Benjamin Disraeli was to be important in her life and when she first met him in 1840 he had become an MP a few years before and she did not like him.

In late 1872, Mary Anne Disraeli died. She had been made the Viscountess of Beaconsfield in 1868. When Bridgeman re-met Benjamin Disraeli in the following July, he was a prospective Prime Minister, a 68 year old widower and he became devoted to her "intelligence, gaiety and sympathy". Disraeli began writing letters and in time passionate letters to "Dearest Lady Bradford". He also wrote admiring letters to her sister, Anne Stanhope, Countess of Chesterfield.
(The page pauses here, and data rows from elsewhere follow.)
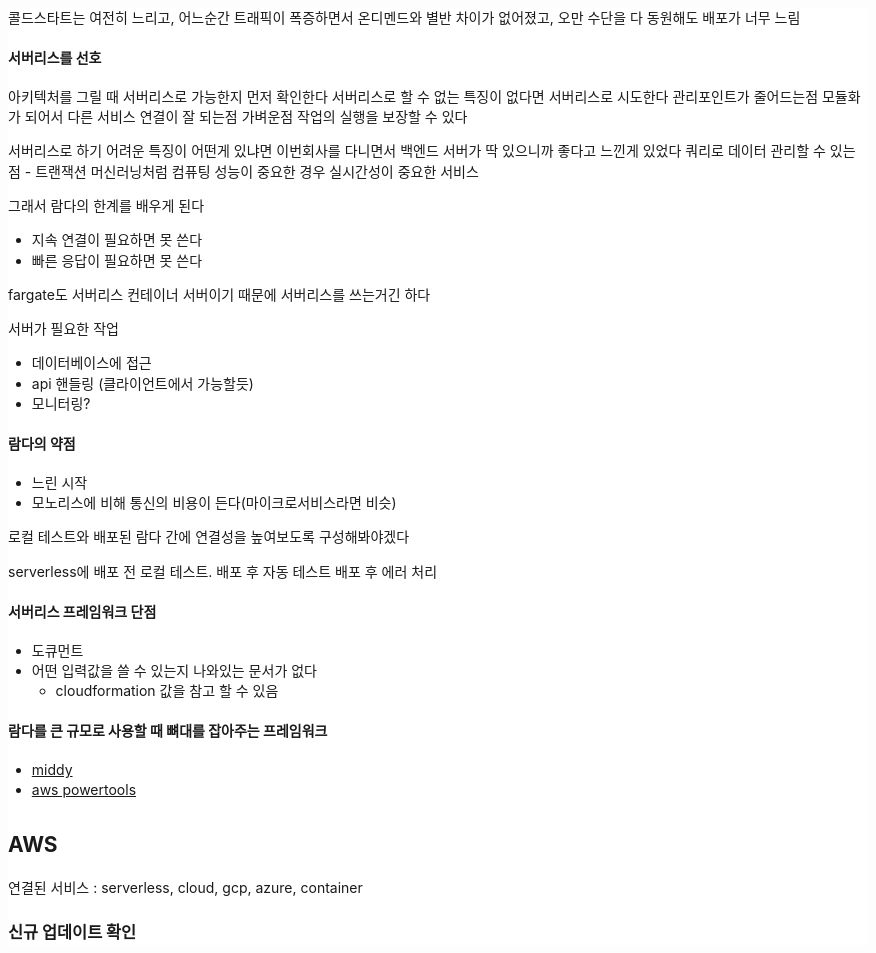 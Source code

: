 콜드스타트는 여전히 느리고,
어느순간 트래픽이 폭증하면서 온디멘드와 별반 차이가 없어졌고,
오만 수단을 다 동원해도 배포가 너무 느림

#### 서버리스를 선호
아키텍처를 그릴 때 서버리스로 가능한지 먼저 확인한다
서버리스로 할 수 없는 특징이 없다면 서버리스로 시도한다
관리포인트가 줄어드는점
모듈화가 되어서 다른 서비스 연결이 잘 되는점
가벼운점
작업의 실행을 보장할 수 있다

서버리스로 하기 어려운 특징이 어떤게 있냐면
이번회사를 다니면서 백엔드 서버가 딱 있으니까 좋다고 느낀게 있었다
쿼리로 데이터 관리할 수 있는 점 - 트랜잭션
머신러닝처럼 컴퓨팅 성능이 중요한 경우
실시간성이 중요한 서비스

그래서 람다의 한계를 배우게 된다
- 지속 연결이 필요하면 못 쓴다
- 빠른 응답이 필요하면 못 쓴다

fargate도 서버리스 컨테이너 서버이기 때문에 서버리스를 쓰는거긴 하다

서버가 필요한 작업
- 데이터베이스에 접근
- api 핸들링 (클라이언트에서 가능할듯)
- 모니터링?

#### 람다의 약점
- 느린 시작
- 모노리스에 비해 통신의 비용이 든다(마이크로서비스라면 비슷)

로컬 테스트와 배포된 람다 간에 연결성을 높여보도록 구성해봐야겠다

serverless에 배포 전 로컬 테스트.
배포 후 자동 테스트
배포 후 에러 처리

#### 서버리스 프레임워크 단점
- 도큐먼트
- 어떤 입력값을 쓸 수 있는지 나와있는 문서가 없다
	- cloudformation 값을 참고 할 수 있음

#### 람다를 큰 규모로 사용할 때 뼈대를 잡아주는 프레임워크
- [middy](https://middy.js.org/)
- [aws powertools](https://docs.powertools.aws.dev/lambda/typescript/latest/)


## AWS

연결된 서비스 : serverless, cloud, gcp, azure, container

### 신규 업데이트 확인
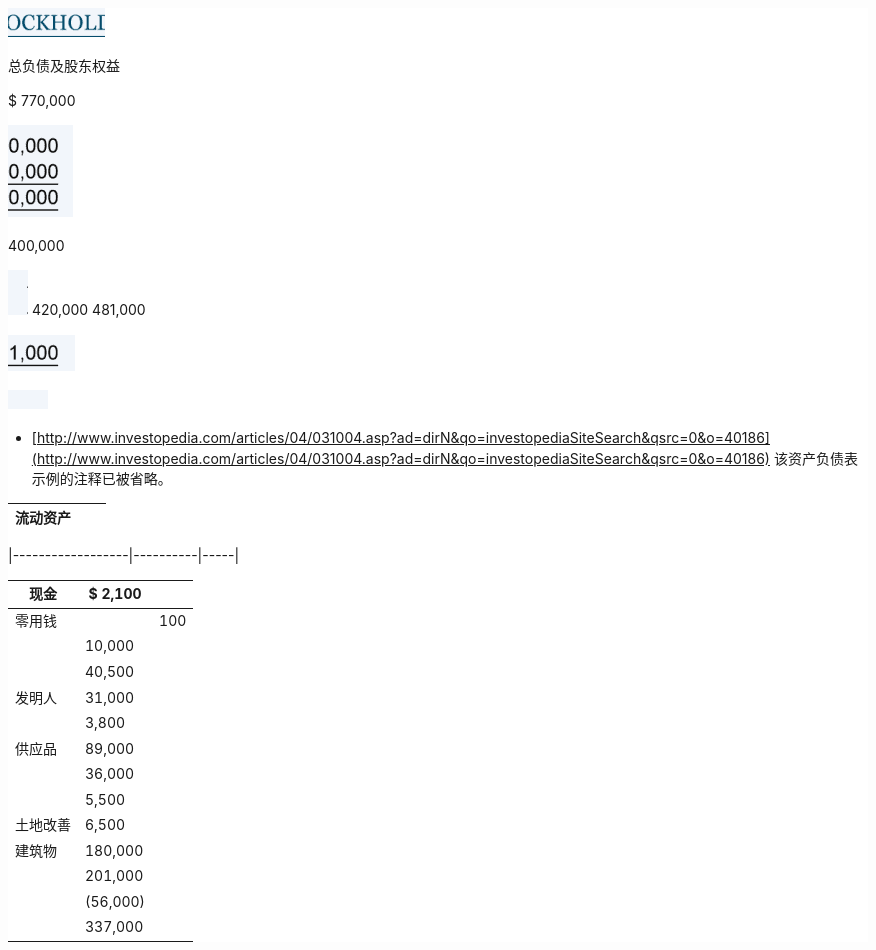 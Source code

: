 ![124_image_15.png](img/124_image_15.png)

总负债及股东权益

$ 770,000

![124_image_9.png](img/124_image_9.png)

400,000

![124_image_10.png](img/124_image_10.png) 420,000 481,000

![124_image_13.png](img/124_image_13.png)

![124_image_14.png](img/124_image_14.png)

* [http://www.investopedia.com/articles/04/031004.asp?ad=dirN&qo=investopediaSiteSearch&qsrc=0&o=40186](http://www.investopedia.com/articles/04/031004.asp?ad=dirN&qo=investopediaSiteSearch&qsrc=0&o=40186) 该资产负债表示例的注释已被省略。

| 流动资产         |          |     |
| --- | --- | --- |

|------------------|----------|-----|

| 现金             | $ 2,100  |     |
| --- | --- | --- |
| 零用钱           |          | 100 |
|                  | 10,000   |     |
|                  | 40,500   |     |
| 发明人            | 31,000   |     |
|                  | 3,800    |     |
| 供应品            | 89,000   |     |
|                  | 36,000   |     |
|                  | 5,500    |     |
| 土地改善         | 6,500    |     |
| 建筑物            | 180,000  |     |
|                  | 201,000  |     |
|                  | (56,000) |     |
|                  | 337,000  |     |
He became Prime Minister and appointed Selina's husband to be master of the horse as it would enable Selina to "ride in Royal Carriages". She and Disraeli became close friends. He wrote her over 1,000 letters and these are extant. Her letters in reply were destroyed but there are hints that she was not cold to his ardour. She was married, but her sister had been a widow since 1866 and Disraeli proposed marriage to her. Anne had previously refused another Prime Minister (the Earl of Derby) proposal of marriage and Disraeli just wanted to be closer to Selina. Anne refused.

==In popular culture==
She was painted in 1876 by Edward Clifford and her portrait was exhibited in the Royal Academy in 1879.